Эльви высунулась из кресла:

– И что, все?

– Да нет. По крайней мере, я теперь знаю, где он прячется.

– Ну-ну.

По словам школьного психолога, Флора отличалась «склонностью к саморазрушению». Эльви затруднялась сказать, было ли это лучше или хуже ее собственного «диагноза» в школьные годы – «истеричная натура». В пятидесятые, с их процветающим социализмом и торжеством разума, истерия, мягко говоря, не приветствовалась. Эльви тоже когда-то резала себя бритвой от невыносимой душевной боли и давления извне. А ведь в то время таких проблем вообще не существовало. Тогда никто не имел права быть несчастным.

С самого рождения внучки Эльви чувствовала удивительное родство с этой серьезной, впечатлительной девочкой. Уже тогда она понимала, что в жизни Флоре придется нелегко. Похоже, чуткость и восприимчивость, их общий крест, передавались через поколение. Наверное, именно в пику своей чокнутой мамаше Маргарета поступила на юридический, сделала карьеру и стала практичной, целеустремленной особой. Потом она вышла замуж за Йорана, такого же практичного и целеустремленного.

– У тебя тоже голова болит? – спросила Эльви, заметив, как Флора поднесла руку ко лбу. Флора наклонилась, чтобы выключить игру.

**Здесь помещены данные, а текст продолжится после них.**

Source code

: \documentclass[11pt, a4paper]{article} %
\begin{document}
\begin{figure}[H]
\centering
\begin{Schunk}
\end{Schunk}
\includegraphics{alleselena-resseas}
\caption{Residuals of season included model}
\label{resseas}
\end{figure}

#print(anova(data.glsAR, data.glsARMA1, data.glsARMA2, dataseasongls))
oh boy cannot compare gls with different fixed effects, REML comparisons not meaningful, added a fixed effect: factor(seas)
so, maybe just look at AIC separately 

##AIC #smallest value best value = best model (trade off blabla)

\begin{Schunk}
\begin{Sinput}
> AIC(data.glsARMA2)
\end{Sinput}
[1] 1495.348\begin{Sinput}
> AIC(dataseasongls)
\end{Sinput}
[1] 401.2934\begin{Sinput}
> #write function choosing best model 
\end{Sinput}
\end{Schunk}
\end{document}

– Ага. Ой... – Флора упорно жала кнопку приставки. – Не выключается...

– Ну выключи телевизор.

Телевизор тоже не выключался. На экране появилась игровая заставка – Джилл мочит парочку зомби электрошоком, а затем убивает третьего из пистолета. Выстрелы отдавались в висках, и Эльви поморщилась. Убрать звук тоже не получалось.

Флора попыталась выдернуть вилку из розетки, но та вдруг заискрила, и Флора с криком подскочила. Эльви встала с кресла:

– Детка, что случилось?

Флора уставилась на руку, в которой секунду назад держала вилку.

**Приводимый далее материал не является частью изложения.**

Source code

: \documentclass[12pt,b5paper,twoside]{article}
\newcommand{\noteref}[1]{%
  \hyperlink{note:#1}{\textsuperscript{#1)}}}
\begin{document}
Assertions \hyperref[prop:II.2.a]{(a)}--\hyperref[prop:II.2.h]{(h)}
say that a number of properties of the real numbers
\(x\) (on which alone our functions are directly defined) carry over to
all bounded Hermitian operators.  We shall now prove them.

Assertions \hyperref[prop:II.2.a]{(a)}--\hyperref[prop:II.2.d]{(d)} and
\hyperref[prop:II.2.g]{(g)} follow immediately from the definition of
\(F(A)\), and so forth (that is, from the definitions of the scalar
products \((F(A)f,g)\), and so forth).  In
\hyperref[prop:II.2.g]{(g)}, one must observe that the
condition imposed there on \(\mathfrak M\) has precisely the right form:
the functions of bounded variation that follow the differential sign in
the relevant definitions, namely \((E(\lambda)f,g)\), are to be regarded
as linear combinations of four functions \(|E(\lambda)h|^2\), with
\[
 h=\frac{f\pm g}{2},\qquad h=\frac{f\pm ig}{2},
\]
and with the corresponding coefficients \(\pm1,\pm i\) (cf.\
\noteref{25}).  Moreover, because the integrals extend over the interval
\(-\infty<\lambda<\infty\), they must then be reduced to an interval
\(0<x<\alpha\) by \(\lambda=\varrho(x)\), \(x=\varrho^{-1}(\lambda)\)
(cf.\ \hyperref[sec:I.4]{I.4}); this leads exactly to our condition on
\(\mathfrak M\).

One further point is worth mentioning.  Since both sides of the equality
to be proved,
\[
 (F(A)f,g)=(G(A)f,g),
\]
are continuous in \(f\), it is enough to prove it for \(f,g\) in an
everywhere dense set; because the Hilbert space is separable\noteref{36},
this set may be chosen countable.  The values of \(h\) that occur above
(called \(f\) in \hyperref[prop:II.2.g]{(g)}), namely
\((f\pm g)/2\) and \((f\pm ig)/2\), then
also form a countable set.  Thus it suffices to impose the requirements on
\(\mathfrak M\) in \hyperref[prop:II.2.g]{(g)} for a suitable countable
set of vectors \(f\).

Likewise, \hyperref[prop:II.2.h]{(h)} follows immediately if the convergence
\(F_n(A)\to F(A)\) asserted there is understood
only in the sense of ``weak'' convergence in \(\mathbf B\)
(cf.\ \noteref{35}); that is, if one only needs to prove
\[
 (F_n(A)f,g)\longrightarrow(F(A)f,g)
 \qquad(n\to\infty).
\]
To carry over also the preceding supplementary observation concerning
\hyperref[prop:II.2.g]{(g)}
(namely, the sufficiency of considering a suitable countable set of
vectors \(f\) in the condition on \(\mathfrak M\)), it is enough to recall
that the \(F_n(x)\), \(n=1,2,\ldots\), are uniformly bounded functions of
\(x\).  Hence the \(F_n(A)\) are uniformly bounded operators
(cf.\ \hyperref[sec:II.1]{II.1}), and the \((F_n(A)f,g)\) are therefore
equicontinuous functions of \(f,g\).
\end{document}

– Током ударило. Не сильно, но все-таки... – Она потрясла рукой, словно обжегшись, затем усмехнулась, заметив, как Джилл орудует электрошоком: – Не настолько, конечно.

Эльви подала Флоре руку, помогая подняться.

– Идем-ка на кухню.

Всей техникой в доме заведовал муж. Как-то раз, уже после того, как у него началась болезнь Альцгеймера, ей пришлось вызвать мастера из-за перегоревших пробок. Туре никогда не доверял ей подобных вещей, считая, что у нее голова не так устроена и она все равно ничего не поймет. Электрик, не знакомый с устройством ее головы, объяснил ей, что делать, и с тех она прекрасно справлялась сама. Правда, до починки телевизора ей пока еще было далеко – ну да ничего, это и до завтра подождет.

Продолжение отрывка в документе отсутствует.